Real Turbo Compound
Detroit diesel is the most recent stuff I've seen to use it. I've never seen it on a rotary but I imagine our engine packaging makes it pretty difficult. Generally you want the exhaust to go through the turbo first which would mean you have very little room to pull exhaust from the down pipe to feed the rear of the e-shaft. Not to mention its a pretty custom deal to get a gear onto the e-shaft and the difference between the exhaust turbine speed vs e-shaft is going to be interesting. You could try going off the flywheel to test your stuff and see how it goes before you go all out.
Have anyone think or tried this?
In a car application the e-shaft, via a gearbox, spins two tyres which are attached to the car. The car does not have a moment of inertia of sfa. It has an I of really very #### big. The only time this is reduced is when the engine produces enough torque to break traction. The issue here is that by limiting the speed of the turbine wheel, you create exhaust back pressure. To avoid this back pressure, you could increase the size of the housing significantly so that the wheel doesn't act as a blockage, but that defeats the purpose of the turbine doesn't it.

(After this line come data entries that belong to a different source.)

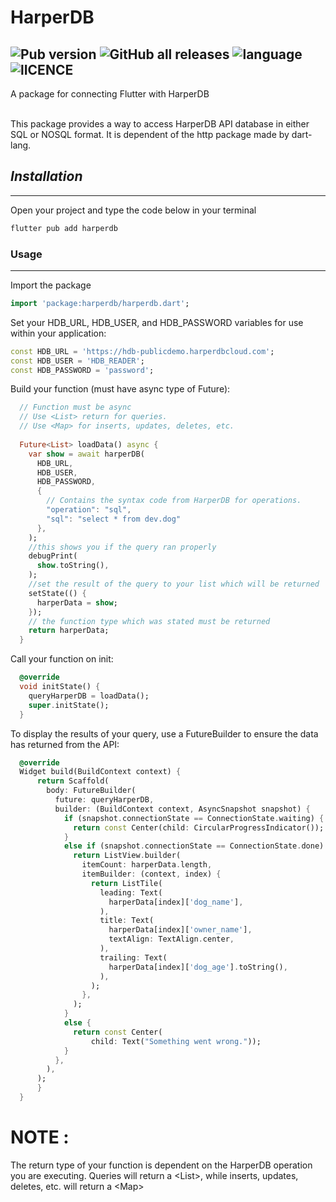 # **HarperDB**

 ![Pub version](https://img.shields.io/badge/Pub-v0.0.1-orange) ![GitHub all releases](https://img.shields.io/github/downloads/HarperDB/harperdb-sdk-flutter/total) ![language](https://img.shields.io/github/languages/count/HarperDB/harperdb-sdk-flutter?color=g&style=plastic) ![lICENCE](https://img.shields.io/badge/Licence-BSD--3-yellow)
<br> 
---
 A package for connecting Flutter with HarperDB

 <br>
 This package provides a way to access HarperDB API database in either SQL or NOSQL format. It is dependent of the http package made by dart-lang. 
 
 
 ## *Installation*
 ---
Open your project and type the code below in your terminal
 ```dart
 flutter pub add harperdb
 ```

### Usage
***
Import the package 
```dart
import 'package:harperdb/harperdb.dart';
```

Set your HDB_URL, HDB_USER, and HDB_PASSWORD variables for use within your application:

```dart
const HDB_URL = 'https://hdb-publicdemo.harperdbcloud.com';
const HDB_USER = 'HDB_READER';
const HDB_PASSWORD = 'password';
```

Build your function (must have async type of Future):

```dart
  // Function must be async
  // Use <List> return for queries.
  // Use <Map> for inserts, updates, deletes, etc.
  
  Future<List> loadData() async {
    var show = await harperDB(
      HDB_URL,
      HDB_USER,
      HDB_PASSWORD,
      {
        // Contains the syntax code from HarperDB for operations.
        "operation": "sql",
        "sql": "select * from dev.dog"
      },
    );
    //this shows you if the query ran properly
    debugPrint(
      show.toString(),
    );
    //set the result of the query to your list which will be returned
    setState(() {
      harperData = show;
    });
    // the function type which was stated must be returned
    return harperData;
  }
```

Call your function on init:

```dart
  @override
  void initState() {
    queryHarperDB = loadData();
    super.initState();
  }
  ```
  
To display the results of your query, use a FutureBuilder to ensure the data has returned from the API:
  
  ``` dart
    @override
    Widget build(BuildContext context) {
        return Scaffold(
          body: FutureBuilder(
            future: queryHarperDB,
            builder: (BuildContext context, AsyncSnapshot snapshot) {
              if (snapshot.connectionState == ConnectionState.waiting) {
                return const Center(child: CircularProgressIndicator());
              }
              else if (snapshot.connectionState == ConnectionState.done) {
                return ListView.builder(
                  itemCount: harperData.length,
                  itemBuilder: (context, index) {
                    return ListTile(
                      leading: Text(
                        harperData[index]['dog_name'],
                      ),
                      title: Text(
                        harperData[index]['owner_name'],
                        textAlign: TextAlign.center,
                      ),
                      trailing: Text(
                        harperData[index]['dog_age'].toString(),
                      ),
                    );
                  },
                );
              }
              else {
                return const Center(
                    child: Text("Something went wrong."));
              }
            },
          ),
        );
        }
    }
  ```
  
  # **NOTE :**
  The return type of your function is dependent on the HarperDB operation you are executing. Queries will return a &lt;List&gt;, while inserts, updates, deletes, etc. will return a &lt;Map&gt;
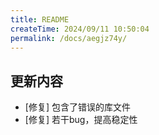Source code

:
 ```yaml
---
title: README
createTime: 2024/09/11 10:50:04
permalink: /docs/aegjz74y/
---
```

## 更新内容

* [修复] 包含了错误的库文件
* [修复] 若干bug，提高稳定性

The reason why it works in aircraft and not in cars is because the rotational speed of the propeller is independent of the aircraft's velocity, where the rotational speed of the tyres and car velocity have a strong correlation.
Car manufacturers aren't that far removed from aviation technology not to have tried it if they thought it would work. After all, several have roots from aircraft industry.
Last edited by Bwarrrrrp; Feb 5, 2013 at 03:03 AM.
Or a fluid coupling (torque converter). Still, the chances you could get a turbine assembly which did anything of use in to the footprint of say a 20b (13b+1 rotor worth of space for the turbine) without the resources of a major corporation is probably pretty slim.
The concept would work well in an automotive application on a small rotary engine coupled to a generator which drove electric drive motors.
I think the complexity would make it too expensive for production though.
I think the complexity would make it too expensive for production though.
Or a fluid coupling (torque converter). Still, the chances you could get a turbine assembly which did anything of use in to the footprint of say a 20b (13b+1 rotor worth of space for the turbine) without the resources of a major corporation is probably pretty slim.